"declaro não serem os versos que escrevo obras
de arte mas bases, paredes e donaires
de templos construídos com mãos e com sobras
de paixões, mergulhos, fodas, livros, viagens"
Antonio Cicero, no poema Templo
Estou retomando a série de postagens sobre poesia; nas próximas, destacarei Antonio Cicero.
Como (quase) todos os leitores do poeta e filósofo carioca, cheguei à seus escritos através da música popular, uma vez que o autor é também letrista - e dos bons (aliás, ainda nesta série, falarei das relações poeta-letrista e poema-letra de música, de modo geral).
Os versos iniciais de Virgem (transformado em canção por Marina Lima) são marcantes - a despeito da simplicidade - , numa composição que fala da insignificância dos indivíduos e das relações criadas (e a findar) entre eles, frente à concretude do mundo: "As coisas não precisam de você:/ Quem disse que eu tinha que precisar?". Vejo em Água Perrier (musicado por Adriana Calcanhoto) uma beleza e uma concisão tremendas: "Adoro esse olhar blasé/que não só já viu quase tudo/mas acha tudo tão déjà vu mesmo antes de ver". Os dois textos estão reunidos no livro Guardar*, publicado em 1996.
Por ora, leiamos o soneto Dita:
"Qualquer poema bom provém do amor
narcíseo. Sei bem do que estou falando
e os faço eu mesmo pondo à orelha a flor
da pele das palavras, mesmo quando
assino os heterônimos famosos:
Catulo, Caetano, Safo ou Fernando.
Falo por todos. Somos fabulosos
por sermos enquanto nos desejando.
Beijando o espelho d'água da linguagem,
jamais tivemos mesmo outra mensagem,
jamais adivinhando se a arte imita
a vida ou se a incita ou se é bobagem:
desejarmo-nos é a nossa desdita,
pedindo-nos demais que seja dita".
Penso que o "amor narcíseo" de que fala o poeta e do qual, segundo ele, os bons poemas provêm, não se refere tanto à satisfação egocêntrica, mas à busca por reconhecer-se, "fabuloso", no "espelho d'água da linguagem". E qual a imagem refletida a satisfazê-lo? A dos "heterônimos famosos:/Catulo, Caetano, Safo ou Fernando". O poeta fala por eles porque é, antes de tudo, um leitor deles.

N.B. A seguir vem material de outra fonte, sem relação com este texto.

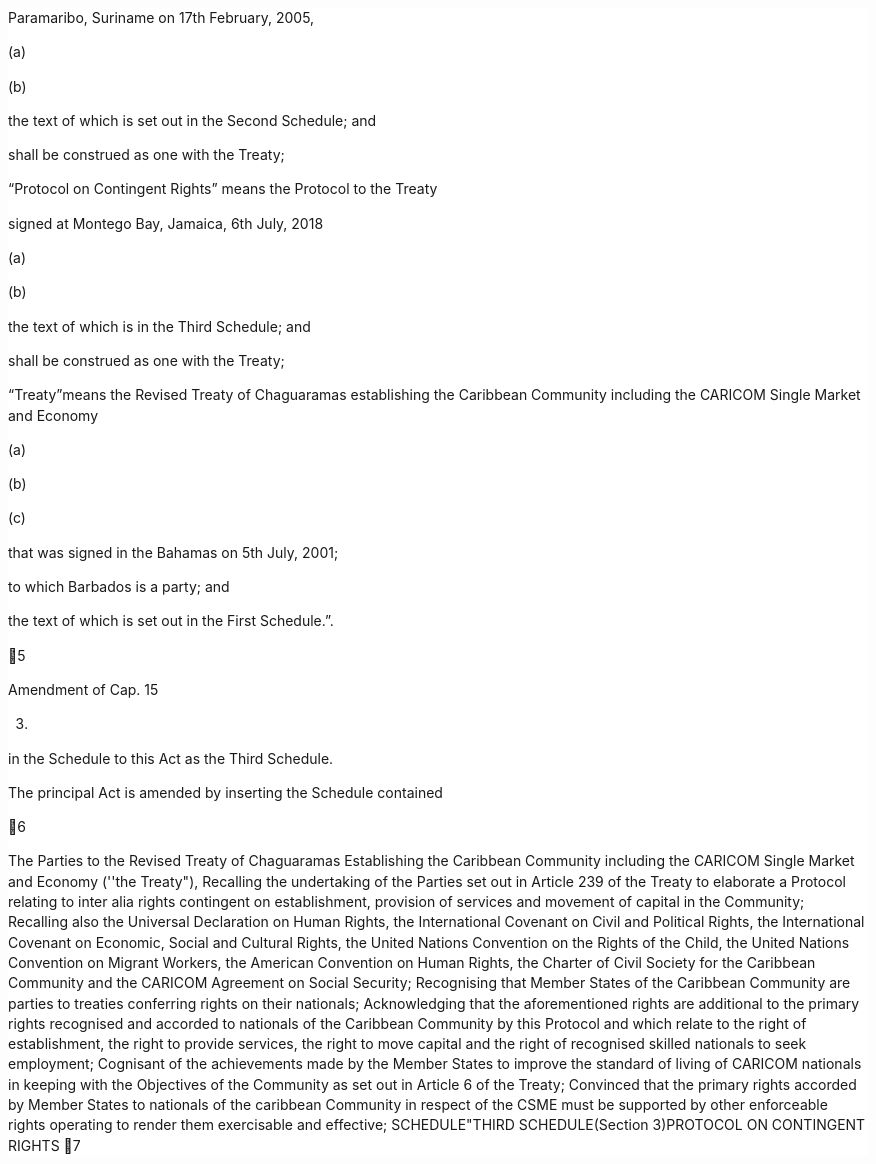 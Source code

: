 Paramaribo, Suriname on 17th February, 2005,

(a)

(b)

the text of which is set out in the Second Schedule; and

shall be construed as one with the Treaty;

“Protocol  on  Contingent  Rights”  means  the  Protocol  to  the  Treaty

signed at Montego Bay, Jamaica, 6th July, 2018

(a)

(b)

the text of which is in the Third Schedule; and

shall be construed as one with the Treaty;

“Treaty”means  the  Revised  Treaty  of  Chaguaramas  establishing  the
Caribbean Community including the CARICOM Single Market
and Economy

(a)

(b)

(c)

that was signed in the Bahamas on 5th July, 2001;

to which Barbados is a party; and

the text of which is set out in the First Schedule.”.

5

Amendment of Cap. 15

3.
in the Schedule to this Act as the Third Schedule.

The principal Act is amended by inserting the Schedule contained

6

The Parties to the Revised Treaty of Chaguaramas Establishing the Caribbean Community including the CARICOM Single Market and Economy (''the Treaty"), Recalling the undertaking of the Parties set out in Article 239 of the Treaty to elaborate a Protocol relating to inter alia rights contingent on establishment, provision of services and movement of capital in the Community; Recalling also the Universal Declaration on Human Rights, the International Covenant on Civil and Political Rights, the International Covenant on Economic, Social and Cultural Rights, the United Nations Convention on the Rights of the Child, the United Nations Convention on Migrant Workers, the American Convention on Human Rights, the Charter of Civil Society for the Caribbean Community and the CARICOM Agreement on Social Security; Recognising that Member States of the Caribbean Community are parties to treaties conferring rights on their nationals; Acknowledging that the aforementioned rights are additional to the primary rights recognised and accorded to nationals of the Caribbean Community by this Protocol and which relate to the right of establishment, the right to provide services, the right to move capital and the right of recognised skilled nationals to seek employment; Cognisant of the achievements made by the Member States to improve the standard of living of CARICOM nationals in keeping with the Objectives of the Community as set out in Article 6 of the Treaty; Convinced that the primary rights accorded by Member States to nationals of the caribbean Community in respect of the CSME must be supported by other enforceable rights operating to render them exercisable and effective; SCHEDULE"THIRD SCHEDULE(Section 3)PROTOCOL ON CONTINGENT RIGHTS 7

Na próxima postagem discuto a relação entre a poesia e a Filosofia, de acordo com Antonio Cicero.
Penso que o "amor narcíseo" de que fala o poeta e do qual, segundo ele, os bons poemas provêm, não se refere tanto à satisfação egocêntrica, mas à busca por reconhecer-se, "fabuloso", no "espelho d'água da linguagem". E qual a imagem refletida a satisfazê-lo? A dos "heterônimos famosos:/Catulo, Caetano, Safo ou Fernando". O poeta fala por eles porque é, antes de tudo, um leitor deles.
Na próxima postagem discuto a relação entre a poesia e a Filosofia, de acordo com Antonio Cicero.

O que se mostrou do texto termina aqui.